- **Requirement**
The full set of entries is to be printed exactly, with pictures excluded.

- **Material for this exercise**
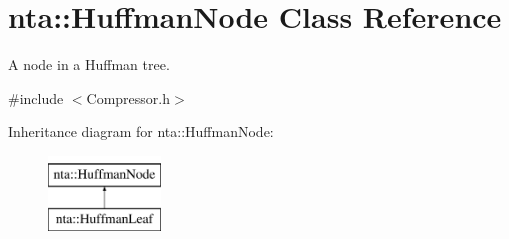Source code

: \hypertarget{classnta_1_1HuffmanNode}{}\section{nta\+:\+:Huffman\+Node Class Reference}
\label{classnta_1_1HuffmanNode}


A node in a Huffman tree.  




{\ttfamily \#include $<$Compressor.\+h$>$}

Inheritance diagram for nta\+:\+:Huffman\+Node\+:\begin{figure}[H]
\begin{center}
\leavevmode
\includegraphics[height=2.000000cm]{classnta_1_1HuffmanNode}
\end{center}
\end{figure}
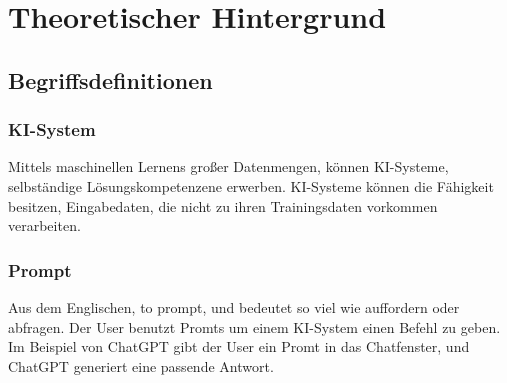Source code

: \documentclass[12pt,a4paper,bibliography=totocnumbered,listof=totocnumbered]{scrartcl}
\begin{document}
\section{Theoretischer Hintergrund}

\subsection{Begriffsdefinitionen}%

\subsubsection{KI-System} %
Mittels maschinellen Lernens großer Datenmengen, können KI-Systeme, selbständige Lösungskompetenzene  erwerben. KI-Systeme können die Fähigkeit besitzen, Eingabedaten, die nicht zu ihren Trainingsdaten vorkommen verarbeiten.
\subsubsection{Prompt} %
 Aus dem Englischen, to prompt, und bedeutet so viel wie auffordern oder abfragen. Der User benutzt Promts um einem KI-System einen Befehl zu geben. Im Beispiel von ChatGPT gibt der User ein Promt in das Chatfenster, und ChatGPT generiert eine passende Antwort.
\end{document}
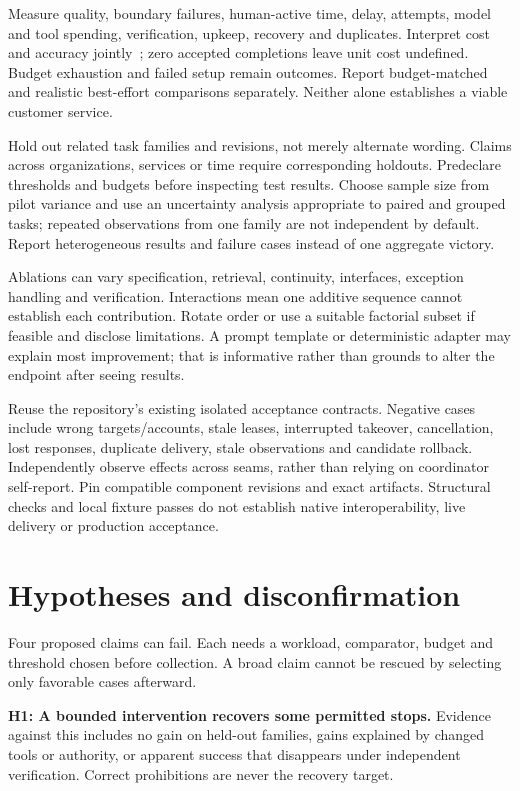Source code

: \documentclass[11pt,letterpaper]{article}
\begin{document}
Measure quality, boundary failures, human-active time, delay, attempts, model and
tool spending, verification, upkeep, recovery and duplicates. Interpret cost and
accuracy jointly~\cite{agentsmatter}; zero accepted completions leave unit cost
undefined. Budget exhaustion and failed setup remain outcomes. Report
budget-matched and realistic best-effort comparisons separately. Neither alone
establishes a viable customer service.

Hold out related task families and revisions, not merely alternate wording. Claims
across organizations, services or time require corresponding holdouts. Predeclare
thresholds and budgets before inspecting test results. Choose sample size from
pilot variance and use an uncertainty analysis appropriate to paired and grouped
tasks; repeated observations from one family are not independent by default.
Report heterogeneous results and failure cases instead of one aggregate victory.

Ablations can vary specification, retrieval, continuity, interfaces, exception
handling and verification. Interactions mean one additive sequence cannot
establish each contribution. Rotate order or use a suitable factorial subset if
feasible and disclose limitations. A prompt template or deterministic adapter may
explain most improvement; that is informative rather than grounds to alter the
endpoint after seeing results.

Reuse the repository's existing isolated acceptance contracts. Negative cases
include wrong targets/accounts, stale leases, interrupted takeover, cancellation,
lost responses, duplicate delivery, stale observations and candidate rollback.
Independently observe effects across seams, rather than relying on coordinator
self-report. Pin compatible component revisions and exact artifacts. Structural
checks and local fixture passes do not establish native interoperability, live
delivery or production acceptance.

\section{Hypotheses and disconfirmation}
\label{sec:hypotheses}
Four proposed claims can fail. Each needs a workload, comparator, budget and
threshold chosen before collection. A broad claim cannot be rescued by selecting
only favorable cases afterward.

\textbf{H1: A bounded intervention recovers some permitted stops.} Evidence
against this includes no gain on held-out families, gains explained by changed
tools or authority, or apparent success that disappears under independent
verification. Correct prohibitions are never the recovery target.
\end{document}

- **Exercise result**
Source code

: \hypertarget{classnta_1_1HuffmanNode}{}\section{nta\+:\+:Huffman\+Node Class Reference}
\label{classnta_1_1HuffmanNode}


A node in a Huffman tree.  




{\ttfamily \#include $<$Compressor.\+h$>$}

Inheritance diagram for nta\+:\+:Huffman\+Node\+:\begin{figure}[H]
\begin{center}
\leavevmode
\includegraphics[height=2.000000cm]{classnta_1_1HuffmanNode}
\end{center}
\end{figure}
Source code

: \documentclass[12pt,a4paper,bibliography=totocnumbered,listof=totocnumbered]{scrartcl}
\begin{document}
\section{Theoretischer Hintergrund}

\subsection{Begriffsdefinitionen}%

\subsubsection{KI-System} %
Mittels maschinellen Lernens großer Datenmengen, können KI-Systeme, selbständige Lösungskompetenzene  erwerben. KI-Systeme können die Fähigkeit besitzen, Eingabedaten, die nicht zu ihren Trainingsdaten vorkommen verarbeiten.
\subsubsection{Prompt} %
 Aus dem Englischen, to prompt, und bedeutet so viel wie auffordern oder abfragen. Der User benutzt Promts um einem KI-System einen Befehl zu geben. Im Beispiel von ChatGPT gibt der User ein Promt in das Chatfenster, und ChatGPT generiert eine passende Antwort.
\end{document}
Source code

: \documentclass[11pt,letterpaper]{article}
\begin{document}
Measure quality, boundary failures, human-active time, delay, attempts, model and
tool spending, verification, upkeep, recovery and duplicates. Interpret cost and
accuracy jointly~\cite{agentsmatter}; zero accepted completions leave unit cost
undefined. Budget exhaustion and failed setup remain outcomes. Report
budget-matched and realistic best-effort comparisons separately. Neither alone
establishes a viable customer service.

Hold out related task families and revisions, not merely alternate wording. Claims
across organizations, services or time require corresponding holdouts. Predeclare
thresholds and budgets before inspecting test results. Choose sample size from
pilot variance and use an uncertainty analysis appropriate to paired and grouped
tasks; repeated observations from one family are not independent by default.
Report heterogeneous results and failure cases instead of one aggregate victory.

Ablations can vary specification, retrieval, continuity, interfaces, exception
handling and verification. Interactions mean one additive sequence cannot
establish each contribution. Rotate order or use a suitable factorial subset if
feasible and disclose limitations. A prompt template or deterministic adapter may
explain most improvement; that is informative rather than grounds to alter the
endpoint after seeing results.

Reuse the repository's existing isolated acceptance contracts. Negative cases
include wrong targets/accounts, stale leases, interrupted takeover, cancellation,
lost responses, duplicate delivery, stale observations and candidate rollback.
Independently observe effects across seams, rather than relying on coordinator
self-report. Pin compatible component revisions and exact artifacts. Structural
checks and local fixture passes do not establish native interoperability, live
delivery or production acceptance.

\section{Hypotheses and disconfirmation}
\label{sec:hypotheses}
Four proposed claims can fail. Each needs a workload, comparator, budget and
threshold chosen before collection. A broad claim cannot be rescued by selecting
only favorable cases afterward.

\textbf{H1: A bounded intervention recovers some permitted stops.} Evidence
against this includes no gain on held-out families, gains explained by changed
tools or authority, or apparent success that disappears under independent
verification. Correct prohibitions are never the recovery target.
\end{document}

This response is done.